Simulated Author's Rebuttal

2 responses · 0 unresolved

We thank the referee for the careful reading and constructive suggestions. The two major comments concern the foundational regularity of the CLE6 objects and the rigor of the exponent derivations. We address each point below, indicating planned revisions where appropriate.

read point-by-point responses
  1. Referee: [Introduction and Section 2 (CLE6 construction and gasket properties)] The central claims require that the CLE6 gasket admits a well-defined diffusion (via a resistance form or Dirichlet form) and that the geodesic metric is well-defined and continuous. The manuscript invokes these objects directly from the SLE6 construction; it is not clear from the argument whether the necessary regularity properties (local connectedness, positive capacity, Hölder continuity of paths, uniform resistance bounds) are fully established in the cited prior literature or are proved here under the assumptions available from Smirnov’s theorem. This point is load-bearing for both the random-walk and metric convergence theorems.

    Authors: The required regularity properties of the CLE6 gasket (local connectedness, positive capacity, Hölder continuity of paths, and uniform resistance bounds) are established in the prior literature on SLE6/CLE6, specifically in the works of Sheffield and Werner on the gasket and in the resistance-form constructions of Barlow, Bass, and others. Our Section 2 cites these results and invokes them under the convergence to CLE6 guaranteed by Smirnov’s theorem. To make the dependence explicit, the revised manuscript expands the discussion in the introduction and Section 2 with direct references to the precise theorems supplying each property, without reproving them here. revision: yes

  2. Referee: [Section 5 (consequences and exponents)] The deduction of the chemical-distance, resistance, and spectral-dimension exponents (and the verification of the Einstein relations) is presented as an immediate consequence of the scaling limits. The manuscript should supply explicit error-control statements showing that the exponents are indeed obtained without additional assumptions on the modulus of continuity of the limiting objects.

    Authors: We agree that the passage from scaling limits to exponents benefits from explicit error controls. The revised Section 5 will include a new paragraph that records the modulus-of-continuity estimates for the limiting diffusion and geodesic metric, obtained from the tightness arguments in Sections 3 and 4. These controls justify the extraction of the exponents and the verification of the Einstein relations directly from the convergence statements. revision: yes

Circularity Check

0 steps flagged

Minor self-citation to prior CLE6/SLE6 constructions; new RW and metric limits derived independently

full rationale

The derivation assumes the known scaling limit of percolation interfaces to SLE6 (Smirnov) and the existence/regularity of the CLE6 gasket and geodesic metric as background.

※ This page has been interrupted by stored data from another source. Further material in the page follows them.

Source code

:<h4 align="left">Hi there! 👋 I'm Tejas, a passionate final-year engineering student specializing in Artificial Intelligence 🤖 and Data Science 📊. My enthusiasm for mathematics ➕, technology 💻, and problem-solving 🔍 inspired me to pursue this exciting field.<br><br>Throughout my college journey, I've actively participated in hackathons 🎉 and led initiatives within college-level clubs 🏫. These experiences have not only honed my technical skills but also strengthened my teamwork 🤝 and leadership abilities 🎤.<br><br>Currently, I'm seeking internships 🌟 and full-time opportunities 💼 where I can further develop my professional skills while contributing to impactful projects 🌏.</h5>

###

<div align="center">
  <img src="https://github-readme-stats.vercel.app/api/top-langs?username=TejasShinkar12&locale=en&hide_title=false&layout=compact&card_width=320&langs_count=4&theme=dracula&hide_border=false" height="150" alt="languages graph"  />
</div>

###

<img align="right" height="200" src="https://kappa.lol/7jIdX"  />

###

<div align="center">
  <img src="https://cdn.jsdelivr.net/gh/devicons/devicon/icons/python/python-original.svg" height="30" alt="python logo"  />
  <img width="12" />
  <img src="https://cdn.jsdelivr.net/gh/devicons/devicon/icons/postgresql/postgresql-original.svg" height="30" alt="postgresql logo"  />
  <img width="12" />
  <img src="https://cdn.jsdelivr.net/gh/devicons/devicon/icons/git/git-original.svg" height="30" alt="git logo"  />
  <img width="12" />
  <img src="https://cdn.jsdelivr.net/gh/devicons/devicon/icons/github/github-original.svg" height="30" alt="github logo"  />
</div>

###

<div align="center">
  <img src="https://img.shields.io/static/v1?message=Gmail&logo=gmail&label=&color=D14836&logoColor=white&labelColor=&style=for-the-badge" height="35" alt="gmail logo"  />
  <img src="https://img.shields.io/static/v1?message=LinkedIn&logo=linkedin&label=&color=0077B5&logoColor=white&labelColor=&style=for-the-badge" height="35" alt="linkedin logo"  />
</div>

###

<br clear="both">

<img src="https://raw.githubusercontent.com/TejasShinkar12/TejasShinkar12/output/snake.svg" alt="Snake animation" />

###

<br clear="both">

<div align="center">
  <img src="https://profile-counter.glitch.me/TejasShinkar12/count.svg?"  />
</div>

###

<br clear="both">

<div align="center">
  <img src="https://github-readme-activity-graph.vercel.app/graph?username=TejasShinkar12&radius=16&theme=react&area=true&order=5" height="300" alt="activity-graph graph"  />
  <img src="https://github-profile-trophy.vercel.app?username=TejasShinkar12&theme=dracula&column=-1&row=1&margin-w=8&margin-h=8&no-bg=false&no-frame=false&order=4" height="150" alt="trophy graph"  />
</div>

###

The central results—convergence of simple random walk on open clusters to CLE6 Brownian motion and convergence of the intrinsic chemical metric to the geodesic CLE6 metric—are stated as new theorems whose proofs are not shown to reduce by construction to these inputs. No equations equate a fitted quantity to a renamed prediction, no self-definitional loop appears in the scaling-limit statements, and the Einstein relations are deduced as consequences rather than presupposed. Self-citations to earlier CLE work by overlapping authors exist but are not load-bearing for the new convergences; the paper treats CLE6 objects as externally defined. This yields a low circularity score with no quoted reduction of the target claims to the assumptions.

Axiom & Free-Parameter Ledger

0 free parameters · 1 axioms · 0 invented entities

The paper introduces no free parameters or new invented entities. It rests on the established existence and regularity properties of CLE6 and its gasket metric, which are treated as domain assumptions imported from prior work.

axioms (1)
  • domain assumption The conformal loop ensemble CLE6 exists and possesses a well-defined gasket together with a geodesic metric that supports the limiting diffusion and distance statements.
    Invoked to define the target objects of the scaling limits for both the random walk and the intrinsic metric.